Saturday, October 6, 2012

The return of fuzzy math

image

http://leanforward.msnbc.com/_news/2012/10/06/14259184-the-return-of-fuzzy-math?chromedomain=UpwithChrisHayes

Quoting from the site – excellent analysis:

The contemporary Republican party faces a fundamental political problem and it is this: the policy position to which the party is most committed is very unpopular. Over the last decade the single most urgent, durable domestic priority of the Republican Party is reducing taxes on wealthy Americans. If there is one thing you can bank on when the Republicans are in power, it's that.

So if you're a Republican seeking the highest office in the land, you've got a real problem. On the one hand you absolutely have to advocate for and push through tax cuts for the wealthy, knowing full well the electorate as a whole does not like or want them. So what do you do?  Well, up until this point, Mitt Romney has floundered a bit, but Wednesday at the debate, he fully embraced the very effective strategy used by the last man to successfully pull off this particular bait and switch: George W. Bush. The centerpiece of Bush's campaign was a large tax cut, skewed heavily to the wealthy. But rather than defend this principle of tax cuts for the wealthy, he simply obfuscated and hand waved and misled about his tax cuts' effects.

Bush: Everybody who pays taxes ought to get tax relief. After my plan is in place, the wealthiest Americans will pay a higher percentage of taxes then they do today, and the poorest of Americans, six million families, seven million people won't pay any tax at all.

Notice the sleight of hand. The wealthiest Americans will pay a higher percentage of taxes than they do today. Not a higher percentage of their income in taxes, since that would be an outright lie. This is a very common bit of conservative misdirection used to hide the distributional unfairness of their tax cuts. 

Even in Herman Cain's regressive world of a 9-9-9 flat tax, you can imagine that with enough concetration of income at the top, the wealthiest households would still pay the majority of total income-tax revenue. That doesn't reflect how progressive or fair the taxation system is, it reflects just how unequal incomes are. Bush did it again in the next debate, too.
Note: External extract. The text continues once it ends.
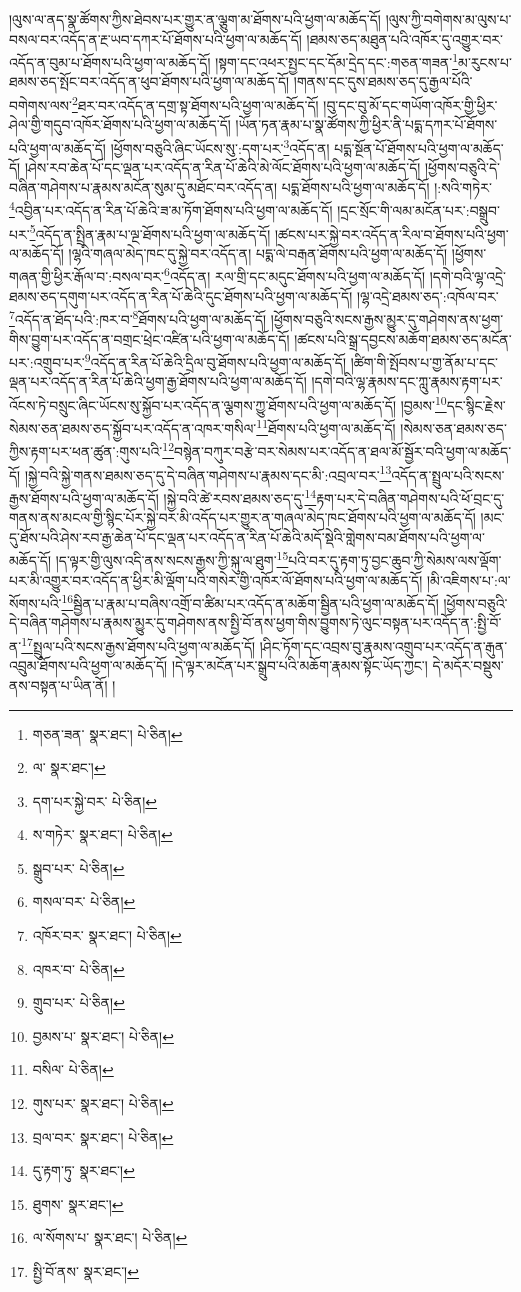 །ལུས་ལ་ནད་སྣ་ཚོགས་ཀྱིས་ཐེབས་པར་གྱུར་ན་ལྕུག་མ་ཐོགས་པའི་ཕྱག་ལ་མཆོད་དོ། །ལུས་ཀྱི་བགེགས་མ་ལུས་པ་བསལ་བར་འདོད་ན་རྔ་ཡབ་དཀར་པོ་ཐོགས་པའི་ཕྱག་ལ་མཆོད་དོ། །ཐམས་ཅད་མཐུན་པའི་འཁོར་དུ་འགྱུར་བར་འདོད་ན་བུམ་པ་ཐོགས་པའི་ཕྱག་ལ་མཆོད་དོ། །སྟག་དང་འཕར་སྤྱང་དང་དོམ་དྲེད་དང་:གཅན་གཟན་\footnote{གཅན་ཟན་  སྣར་ཐང་།  པེ་ཅིན། }མ་རུངས་པ་ཐམས་ཅད་སྤོང་བར་འདོད་ན་ཕུབ་ཐོགས་པའི་ཕྱག་ལ་མཆོད་དོ། །གནས་དང་དུས་ཐམས་ཅད་དུ་རྒྱལ་པོའི་བགེགས་ལས་\footnote{ལ་  སྣར་ཐང་། }ཐར་བར་འདོད་ན་དགྲ་སྟ་ཐོགས་པའི་ཕྱག་ལ་མཆོད་དོ། །བུ་དང་བུ་མོ་དང་གཡོག་འཁོར་གྱི་ཕྱིར་ཤེལ་གྱི་གདུབ་འཁོར་ཐོགས་པའི་ཕྱག་ལ་མཆོད་དོ། །ཡོན་ཏན་རྣམ་པ་སྣ་ཚོགས་ཀྱི་ཕྱིར་ནི་པདྨ་དཀར་པོ་ཐོགས་པའི་ཕྱག་ལ་མཆོད་དོ། །ཕྱོགས་བཅུའི་ཞིང་ཡོངས་སུ་:དག་པར་\footnote{དག་པར་སྐྱེ་བར་  པེ་ཅིན། }འདོད་ན། པདྨ་སྔོན་པོ་ཐོགས་པའི་ཕྱག་ལ་མཆོད་དོ། །ཤེས་རབ་ཆེན་པོ་དང་ལྡན་པར་འདོད་ན་རིན་པོ་ཆེའི་མེ་ལོང་ཐོགས་པའི་ཕྱག་ལ་མཆོད་དོ། །ཕྱོགས་བཅུའི་དེ་བཞིན་གཤེགས་པ་རྣམས་མངོན་སུམ་དུ་མཐོང་བར་འདོད་ན། པདྨ་ཐོགས་པའི་ཕྱག་ལ་མཆོད་དོ། །:སའི་གཏེར་\footnote{ས་གཏེར་  སྣར་ཐང་།  པེ་ཅིན། }འབྱིན་པར་འདོད་ན་རིན་པོ་ཆེའི་ཟ་མ་ཏོག་ཐོགས་པའི་ཕྱག་ལ་མཆོད་དོ། །དྲང་སྲོང་གི་ལམ་མངོན་པར་:བསྒྲུབ་པར་\footnote{སྒྲུབ་པར་  པེ་ཅིན། }འདོད་ན་སྤྲིན་རྣམ་པ་ལྔ་ཐོགས་པའི་ཕྱག་ལ་མཆོད་དོ། །ཚངས་པར་སྐྱེ་བར་འདོད་ན་རིལ་བ་ཐོགས་པའི་ཕྱག་ལ་མཆོད་དོ། །ལྷའི་གཞལ་མེད་ཁང་དུ་སྐྱེ་བར་འདོད་ན། པདྨ་ལེ་བརྒན་ཐོགས་པའི་ཕྱག་ལ་མཆོད་དོ། །ཕྱོགས་གཞན་གྱི་ཕྱིར་རྒོལ་བ་:བསལ་བར་\footnote{གསལ་བར་  པེ་ཅིན། }འདོད་ན། རལ་གྲི་དང་མདུང་ཐོགས་པའི་ཕྱག་ལ་མཆོད་དོ། །དགེ་བའི་ལྷ་འདྲེ་ཐམས་ཅད་དགུག་པར་འདོད་ན་རིན་པོ་ཆེའི་དུང་ཐོགས་པའི་ཕྱག་ལ་མཆོད་དོ། །ལྷ་འདྲེ་ཐམས་ཅད་:འཁོལ་བར་\footnote{འཁོར་བར་  སྣར་ཐང་།  པེ་ཅིན། }འདོད་ན་ཐོད་པའི་:ཁར་བ་\footnote{འཁར་བ་  པེ་ཅིན། }ཐོགས་པའི་ཕྱག་ལ་མཆོད་དོ། །ཕྱོགས་བཅུའི་སངས་རྒྱས་མྱུར་དུ་གཤེགས་ནས་ཕྱག་གིས་བྱུག་པར་འདོད་ན་བགྲང་ཕྲེང་འཛིན་པའི་ཕྱག་ལ་མཆོད་དོ། །ཚངས་པའི་སྒྲ་དབྱངས་མཆོག་ཐམས་ཅད་མངོན་པར་:འགྲུབ་པར་\footnote{གྲུབ་པར་  པེ་ཅིན། }འདོད་ན་རིན་པོ་ཆེའི་དྲིལ་བུ་ཐོགས་པའི་ཕྱག་ལ་མཆོད་དོ། །ཚིག་གི་སྤོབས་པ་གྱ་ནོམ་པ་དང་ལྡན་པར་འདོད་ན་རིན་པོ་ཆེའི་ཕྱག་རྒྱ་ཐོགས་པའི་ཕྱག་ལ་མཆོད་དོ། །དགེ་བའི་ལྷ་རྣམས་དང་ཀླུ་རྣམས་རྟག་པར་འོངས་ཏེ་བསྲུང་ཞིང་ཡོངས་སུ་སྐྱོབ་པར་འདོད་ན་ལྕགས་ཀྱུ་ཐོགས་པའི་ཕྱག་ལ་མཆོད་དོ། །བྱམས་\footnote{བྱམས་པ་  སྣར་ཐང་།  པེ་ཅིན། }དང་སྙིང་རྗེས་སེམས་ཅན་ཐམས་ཅད་སྐྱོབ་པར་འདོད་ན་འཁར་གསིལ་\footnote{བསིལ་  པེ་ཅིན། }ཐོགས་པའི་ཕྱག་ལ་མཆོད་དོ། །སེམས་ཅན་ཐམས་ཅད་ཀྱིས་རྟག་པར་ཕན་ཚུན་:གུས་པའི་\footnote{གུས་པར་  སྣར་ཐང་།  པེ་ཅིན། }བསྙེན་བཀུར་བརྩེ་བར་སེམས་པར་འདོད་ན་ཐལ་མོ་སྦྱོར་བའི་ཕྱག་ལ་མཆོད་དོ། །སྐྱེ་བའི་སྐྱེ་གནས་ཐམས་ཅད་དུ་དེ་བཞིན་གཤེགས་པ་རྣམས་དང་མི་:འབྲལ་བར་\footnote{བྲལ་བར་  སྣར་ཐང་།  པེ་ཅིན། }འདོད་ན་སྤྲུལ་པའི་སངས་རྒྱས་ཐོགས་པའི་ཕྱག་ལ་མཆོད་དོ། །སྐྱེ་བའི་ཚེ་རབས་ཐམས་ཅད་དུ་\footnote{དུ་རྟག་ཏུ་  སྣར་ཐང་། }རྟག་པར་དེ་བཞིན་གཤེགས་པའི་ཕོ་བྲང་དུ་གནས་ནས་མངལ་གྱི་སྙིང་པོར་སྐྱེ་བར་མི་འདོད་པར་གྱུར་ན་གཞལ་མེད་ཁང་ཐོགས་པའི་ཕྱག་ལ་མཆོད་དོ། །མང་དུ་ཐོས་པའི་ཤེས་རབ་རྒྱ་ཆེན་པོ་དང་ལྡན་པར་འདོད་ན་རིན་པོ་ཆེའི་མདོ་སྡེའི་གླེགས་བམ་ཐོགས་པའི་ཕྱག་ལ་མཆོད་དོ། །ད་ལྟར་གྱི་ལུས་འདི་ནས་སངས་རྒྱས་ཀྱི་སྐུ་ལ་ཐུག་\footnote{ཐུགས་  སྣར་ཐང་། }པའི་བར་དུ་རྟག་ཏུ་བྱང་ཆུབ་ཀྱི་སེམས་ལས་ལྡོག་པར་མི་འགྱུར་བར་འདོད་ན་ཕྱིར་མི་ལྡོག་པའི་གསེར་གྱི་འཁོར་ལོ་ཐོགས་པའི་ཕྱག་ལ་མཆོད་དོ། །མི་འཇིགས་པ་:ལ་སོགས་པའི་\footnote{ལ་སོགས་པ་  སྣར་ཐང་།  པེ་ཅིན། }སྦྱིན་པ་རྣམ་པ་བཞིས་འགྲོ་བ་ཚིམ་པར་འདོད་ན་མཆོག་སྦྱིན་པའི་ཕྱག་ལ་མཆོད་དོ། །ཕྱོགས་བཅུའི་དེ་བཞིན་གཤེགས་པ་རྣམས་མྱུར་དུ་གཤེགས་ནས་སྤྱི་བོ་ནས་ཕྱག་གིས་བྱུགས་ཏེ་ལུང་བསྟན་པར་འདོད་ན་:སྤྱི་བོ་ན་\footnote{སྤྱི་བོ་ནས་  སྣར་ཐང་། }སྤྲུལ་པའི་སངས་རྒྱས་ཐོགས་པའི་ཕྱག་ལ་མཆོད་དོ། །ཤིང་ཏོག་དང་འབྲས་བུ་རྣམས་འགྲུབ་པར་འདོད་ན་རྒུན་འབྲུམ་ཐོགས་པའི་ཕྱག་ལ་མཆོད་དོ། །དེ་ལྟར་མངོན་པར་སྒྲུབ་པའི་མཆོག་རྣམས་སྟོང་ཡོད་ཀྱང་། དེ་མདོར་བསྡུས་ནས་བསྟན་པ་ཡིན་ནོ། །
Under my plan, if you make -- the top -- the wealthy people pay 62% of the taxes today. Afterwards they pay 64%. This is a fair plan. You know why? Because the tax code is unfair for people at the bottom end of the economic ladder. If you're a single mother making $22,000 a year today and you're trying to raise two children, for every additional dollar you earn you pay a higher marginal rate on that dollar than someone making $200,000, and that's not right.

At the time, this drove observers to distraction. Bush was running on a huge tax cut for the wealthy and refusing to admit he was running on a huge tax cut for the wealthy. Paul Krugman nearly broke his keyboard writing column after column pointing this simple fact out. "The big lesson of this year's campaign," he wrote, "a lesson that we can be sure politicians will take to heart -- is that a candidate can get away with saying things that are demonstrably untrue, as long as the untruths involve big numbers."